(What is required) Copy, from the data below, each line that has the word "Sections".

BEGIN Records shown

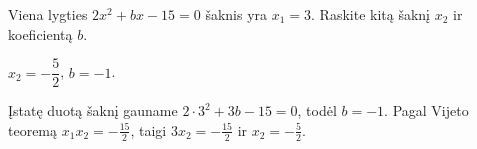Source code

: \begin{salyga}
Viena lygties $2x^2 + bx - 15 = 0$ šaknis yra $x_1 = 3$. Raskite kitą šaknį $x_2$ ir koeficientą $b$.
\end{salyga}

\begin{atsakymas}
$x_2=-\dfrac52$, $b=-1$.
\end{atsakymas}

\begin{sprendimas}
Įstatę duotą šaknį gauname $2\cdot3^2+3b-15=0$, todėl $b=-1$. Pagal Vijeto teoremą $x_1x_2=-\frac{15}{2}$, taigi $3x_2=-\frac{15}{2}$ ir $x_2=-\frac52$.
\end{sprendimas}
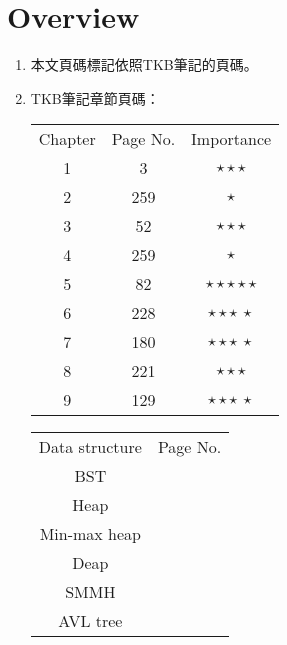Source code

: \section{Overview}

\begin{enumerate}
    \item 本文頁碼標記依照TKB筆記\cite{2}的頁碼。
    \item TKB筆記\cite{2}章節頁碼：
    \begin{table}[H]
        \centering
        \begin{tabular}{|c|c|c|}
            \hline
            Chapter & Page No. & Importance \\
            \Xhline{2\arrayrulewidth}
            1 & 3 & $\star\star\star$ \\
            \hline
            2 & 259 & $\star$ \\
            \hline
            3 & 52 & $\star\star\star$ \\
            \hline
            4 & 259 & $\star$ \\
            \hline
            5 & 82 & $\star\star\star\star\star$ \\
            \hline
            6 & 228 & $\star\star\star \ \star$ \\
            \hline
            7 & 180 & $\star\star\star \ \star$ \\
            \hline
            8 & 221 & $\star\star\star$ \\
            \hline
            9 & 129 & $\star\star\star \ \star$ \\
            \hline
        \end{tabular}
    \end{table}
    \begin{table}[H]
        \centering
        \begin{tabular}{|c|c|}
            \hline
            Data structure & Page No. \\
            \Xhline{2\arrayrulewidth}
            BST & \pageref{bst} \\
            \hline
            Heap & \pageref{heap} \\
            \hline
            Min-max heap & \pageref{min-maxheap} \\
            \hline
            Deap & \pageref{deap} \\
            \hline
            SMMH & \pageref{smmh} \\
            \hline
            AVL tree & \pageref{avltree} \\

\end{tabular}
\end{table}
\end{enumerate}
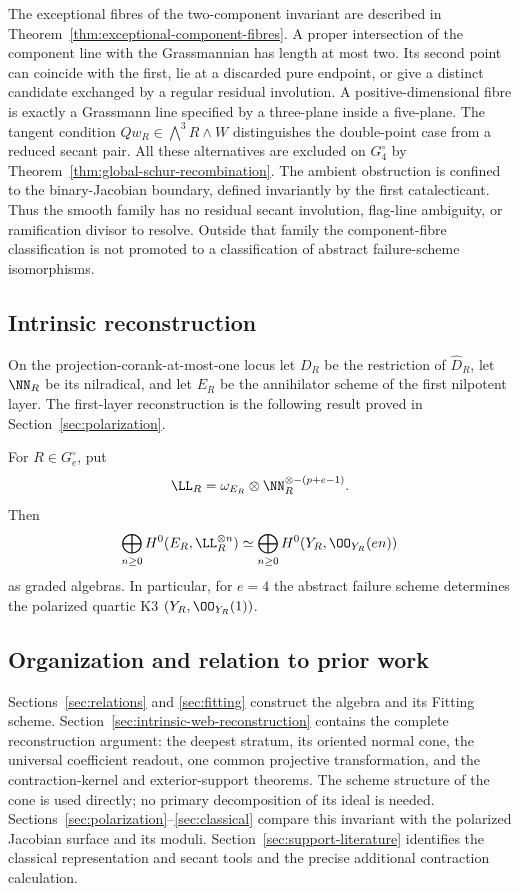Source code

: The exceptional fibres of the two-component invariant are described in
Theorem~\ref{thm:exceptional-component-fibres}.  A proper intersection
of the component line with the Grassmannian has length at most two.
Its second point can coincide with the first, lie at a discarded pure
endpoint, or give a distinct candidate exchanged by a regular residual
involution.  A positive-dimensional fibre is exactly a Grassmann line
specified by a three-plane inside a five-plane.  The tangent condition
\(Qw_R\in\bigwedge^3R\wedge W\) distinguishes the double-point
case from a reduced secant pair.  All these alternatives are excluded on \(G_4^\circ\) by
Theorem~\ref{thm:global-schur-recombination}.  The ambient obstruction
is confined to the binary-Jacobian boundary, defined invariantly by the
first catalecticant.  Thus the smooth family has no residual secant
involution, flag-line ambiguity, or ramification divisor to resolve.
Outside that family the component-fibre classification is not promoted
to a classification of abstract failure-scheme isomorphisms.


\subsection{Intrinsic reconstruction}

On the projection-corank-at-most-one locus let \(D_R\) be the
restriction of \(\widehat D_R\), let \(\NN_R\) be its
nilradical, and let \(E_R\) be the annihilator scheme of the first
nilpotent layer.  The first-layer reconstruction is the following result
proved in Section~\ref{sec:polarization}.

\begin{theorem}
\label{thm:main-reconstruction}
For \(R\in G_e^\circ\), put
\[
 \LL_R=\omega_{E_R}\otimes
 \NN_R^{\otimes-(p+e-1)}.
\]
Then
\[
 \bigoplus_{n\ge0}H^0(E_R,\LL_R^{\otimes n})
 \simeq
 \bigoplus_{n\ge0}H^0(Y_R,\OO_{Y_R}(en))
\]
as graded algebras.  In particular, for \(e=4\) the abstract
failure scheme determines the polarized quartic K3
\((Y_R,\OO_{Y_R}(1))\).
\end{theorem}


\subsection{Organization and relation to prior work}

Sections~\ref{sec:relations} and \ref{sec:fitting} construct the algebra
and its Fitting scheme.  Section~\ref{sec:intrinsic-web-reconstruction}
contains the complete reconstruction argument: the deepest stratum,
its oriented normal cone, the universal coefficient readout, one
common projective transformation, and the contraction-kernel and
exterior-support theorems.  The scheme structure of the cone is
used directly; no primary decomposition of its ideal is needed.
Sections~\ref{sec:polarization}--\ref{sec:classical} compare this
invariant with the polarized Jacobian surface and its moduli.
Section~\ref{sec:support-literature} identifies the classical
representation and secant tools and the precise additional
contraction calculation.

END Records shown

(Final answer)
Sections~\ref{sec:relations} and \ref{sec:fitting} construct the algebra
Sections~\ref{sec:polarization}--\ref{sec:classical} compare this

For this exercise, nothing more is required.